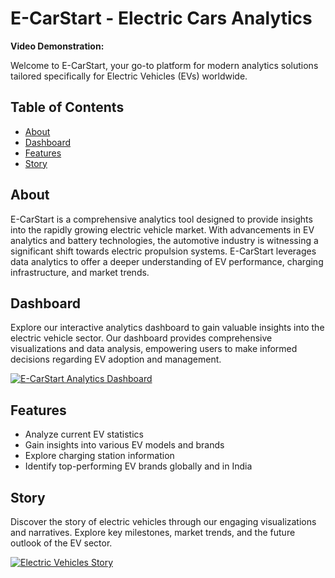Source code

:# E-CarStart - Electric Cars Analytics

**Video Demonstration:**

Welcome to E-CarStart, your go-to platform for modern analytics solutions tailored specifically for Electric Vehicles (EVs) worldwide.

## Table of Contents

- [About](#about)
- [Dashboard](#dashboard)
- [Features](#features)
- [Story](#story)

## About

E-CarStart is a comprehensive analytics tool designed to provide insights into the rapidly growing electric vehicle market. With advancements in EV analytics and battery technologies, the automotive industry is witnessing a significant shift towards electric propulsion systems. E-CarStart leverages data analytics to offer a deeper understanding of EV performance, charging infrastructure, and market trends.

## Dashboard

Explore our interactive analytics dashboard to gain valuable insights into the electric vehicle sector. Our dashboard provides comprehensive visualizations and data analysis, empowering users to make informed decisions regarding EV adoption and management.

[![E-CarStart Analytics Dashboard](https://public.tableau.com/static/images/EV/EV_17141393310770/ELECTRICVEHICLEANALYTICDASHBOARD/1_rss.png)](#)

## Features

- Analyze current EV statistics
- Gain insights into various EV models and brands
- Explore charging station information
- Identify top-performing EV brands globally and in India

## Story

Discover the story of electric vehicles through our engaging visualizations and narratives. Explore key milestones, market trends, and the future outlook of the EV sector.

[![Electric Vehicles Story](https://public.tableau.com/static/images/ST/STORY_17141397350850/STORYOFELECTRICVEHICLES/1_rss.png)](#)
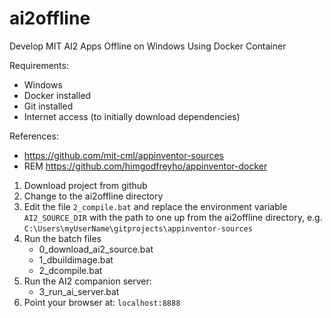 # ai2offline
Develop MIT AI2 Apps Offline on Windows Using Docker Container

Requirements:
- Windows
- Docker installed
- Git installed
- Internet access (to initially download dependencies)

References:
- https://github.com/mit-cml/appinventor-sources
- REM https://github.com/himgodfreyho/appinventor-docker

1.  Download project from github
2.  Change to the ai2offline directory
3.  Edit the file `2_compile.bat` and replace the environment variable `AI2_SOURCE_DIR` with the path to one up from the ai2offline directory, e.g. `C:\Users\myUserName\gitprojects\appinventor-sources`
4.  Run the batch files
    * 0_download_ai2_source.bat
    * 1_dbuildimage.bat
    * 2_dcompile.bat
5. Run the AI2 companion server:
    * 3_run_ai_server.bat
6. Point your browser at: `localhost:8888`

---

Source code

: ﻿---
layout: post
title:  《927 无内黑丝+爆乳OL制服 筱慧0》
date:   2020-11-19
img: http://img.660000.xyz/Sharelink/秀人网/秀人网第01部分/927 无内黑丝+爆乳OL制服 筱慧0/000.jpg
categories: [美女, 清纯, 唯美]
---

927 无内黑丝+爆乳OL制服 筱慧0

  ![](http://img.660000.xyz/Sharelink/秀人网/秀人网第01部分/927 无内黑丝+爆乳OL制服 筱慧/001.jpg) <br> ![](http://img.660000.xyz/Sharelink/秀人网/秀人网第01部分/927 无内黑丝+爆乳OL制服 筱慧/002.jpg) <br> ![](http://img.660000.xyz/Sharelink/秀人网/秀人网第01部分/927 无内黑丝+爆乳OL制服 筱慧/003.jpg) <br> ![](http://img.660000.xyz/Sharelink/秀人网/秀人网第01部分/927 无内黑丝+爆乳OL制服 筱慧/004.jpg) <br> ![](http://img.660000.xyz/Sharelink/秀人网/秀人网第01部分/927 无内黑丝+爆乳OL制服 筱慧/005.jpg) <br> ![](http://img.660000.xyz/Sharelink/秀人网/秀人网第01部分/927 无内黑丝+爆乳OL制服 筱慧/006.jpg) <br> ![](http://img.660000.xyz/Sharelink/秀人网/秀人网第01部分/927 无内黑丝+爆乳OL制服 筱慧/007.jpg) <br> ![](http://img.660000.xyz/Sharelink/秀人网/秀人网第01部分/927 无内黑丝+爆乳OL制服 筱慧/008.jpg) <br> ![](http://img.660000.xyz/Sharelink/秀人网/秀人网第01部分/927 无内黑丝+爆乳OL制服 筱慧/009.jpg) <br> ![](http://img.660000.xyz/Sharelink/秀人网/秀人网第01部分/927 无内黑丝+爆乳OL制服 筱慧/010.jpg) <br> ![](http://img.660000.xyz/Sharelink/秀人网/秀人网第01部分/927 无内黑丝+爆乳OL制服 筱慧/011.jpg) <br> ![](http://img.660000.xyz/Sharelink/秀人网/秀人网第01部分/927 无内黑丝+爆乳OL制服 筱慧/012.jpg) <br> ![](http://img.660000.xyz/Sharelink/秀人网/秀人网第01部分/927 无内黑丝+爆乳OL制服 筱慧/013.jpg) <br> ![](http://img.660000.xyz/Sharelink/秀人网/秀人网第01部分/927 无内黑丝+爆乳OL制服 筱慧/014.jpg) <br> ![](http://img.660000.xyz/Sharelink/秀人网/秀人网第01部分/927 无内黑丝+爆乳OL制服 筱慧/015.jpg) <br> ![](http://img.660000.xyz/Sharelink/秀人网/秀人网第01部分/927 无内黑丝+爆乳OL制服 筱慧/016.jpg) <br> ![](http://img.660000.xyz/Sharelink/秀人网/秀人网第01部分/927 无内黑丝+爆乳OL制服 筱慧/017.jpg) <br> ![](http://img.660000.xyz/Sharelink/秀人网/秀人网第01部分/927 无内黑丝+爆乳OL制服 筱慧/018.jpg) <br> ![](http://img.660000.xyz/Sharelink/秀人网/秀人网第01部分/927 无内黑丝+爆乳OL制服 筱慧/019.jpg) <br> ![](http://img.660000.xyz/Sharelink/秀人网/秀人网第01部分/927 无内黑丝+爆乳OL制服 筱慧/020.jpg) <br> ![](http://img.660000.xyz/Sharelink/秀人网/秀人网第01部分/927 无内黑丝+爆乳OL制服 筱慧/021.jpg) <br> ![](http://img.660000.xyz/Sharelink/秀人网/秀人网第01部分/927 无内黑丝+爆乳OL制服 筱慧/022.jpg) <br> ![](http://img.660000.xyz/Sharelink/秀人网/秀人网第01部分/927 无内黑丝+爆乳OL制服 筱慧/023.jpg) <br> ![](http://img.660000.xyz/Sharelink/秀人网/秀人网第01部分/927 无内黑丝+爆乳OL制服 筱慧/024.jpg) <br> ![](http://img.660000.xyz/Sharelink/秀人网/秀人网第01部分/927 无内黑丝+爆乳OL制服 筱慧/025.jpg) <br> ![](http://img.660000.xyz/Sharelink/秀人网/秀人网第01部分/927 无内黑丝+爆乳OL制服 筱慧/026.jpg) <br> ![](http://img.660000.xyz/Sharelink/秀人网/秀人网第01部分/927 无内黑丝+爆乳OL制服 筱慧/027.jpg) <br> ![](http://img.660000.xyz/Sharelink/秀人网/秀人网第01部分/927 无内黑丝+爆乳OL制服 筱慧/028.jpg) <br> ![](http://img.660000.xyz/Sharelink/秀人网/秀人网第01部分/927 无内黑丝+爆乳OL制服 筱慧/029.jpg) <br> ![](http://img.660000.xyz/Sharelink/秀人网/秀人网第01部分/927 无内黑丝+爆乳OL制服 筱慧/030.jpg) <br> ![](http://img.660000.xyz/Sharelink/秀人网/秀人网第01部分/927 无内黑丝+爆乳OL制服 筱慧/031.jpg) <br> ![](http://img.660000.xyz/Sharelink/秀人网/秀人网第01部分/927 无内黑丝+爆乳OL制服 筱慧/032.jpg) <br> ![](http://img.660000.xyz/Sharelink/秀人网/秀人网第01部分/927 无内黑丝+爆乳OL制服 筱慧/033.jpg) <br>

---

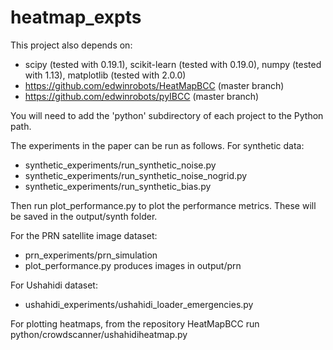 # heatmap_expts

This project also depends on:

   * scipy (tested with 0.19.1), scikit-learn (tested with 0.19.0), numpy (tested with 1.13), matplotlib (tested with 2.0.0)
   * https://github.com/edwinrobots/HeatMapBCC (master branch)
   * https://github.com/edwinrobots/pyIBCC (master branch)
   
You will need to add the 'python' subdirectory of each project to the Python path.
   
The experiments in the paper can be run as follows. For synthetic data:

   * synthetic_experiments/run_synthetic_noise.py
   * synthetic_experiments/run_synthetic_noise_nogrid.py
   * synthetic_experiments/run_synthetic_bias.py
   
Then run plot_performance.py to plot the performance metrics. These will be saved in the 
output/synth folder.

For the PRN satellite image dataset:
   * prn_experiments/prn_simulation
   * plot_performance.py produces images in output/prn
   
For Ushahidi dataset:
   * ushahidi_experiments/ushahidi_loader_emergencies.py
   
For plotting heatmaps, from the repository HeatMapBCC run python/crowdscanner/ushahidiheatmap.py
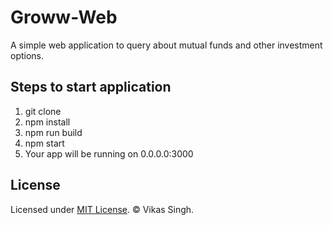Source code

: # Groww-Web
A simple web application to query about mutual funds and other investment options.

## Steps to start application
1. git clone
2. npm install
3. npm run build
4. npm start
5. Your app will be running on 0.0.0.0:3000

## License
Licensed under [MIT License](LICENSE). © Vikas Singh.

§ Task details
Your task is to retype the entries verbatim, starting with the line that holds "Electric Cars Analytics" and stopping after the line that holds "- [Story](#story)".

§ Solution below
:# E-CarStart - Electric Cars Analytics

**Video Demonstration:**

Welcome to E-CarStart, your go-to platform for modern analytics solutions tailored specifically for Electric Vehicles (EVs) worldwide.

## Table of Contents

- [About](#about)
- [Dashboard](#dashboard)
- [Features](#features)
- [Story](#story)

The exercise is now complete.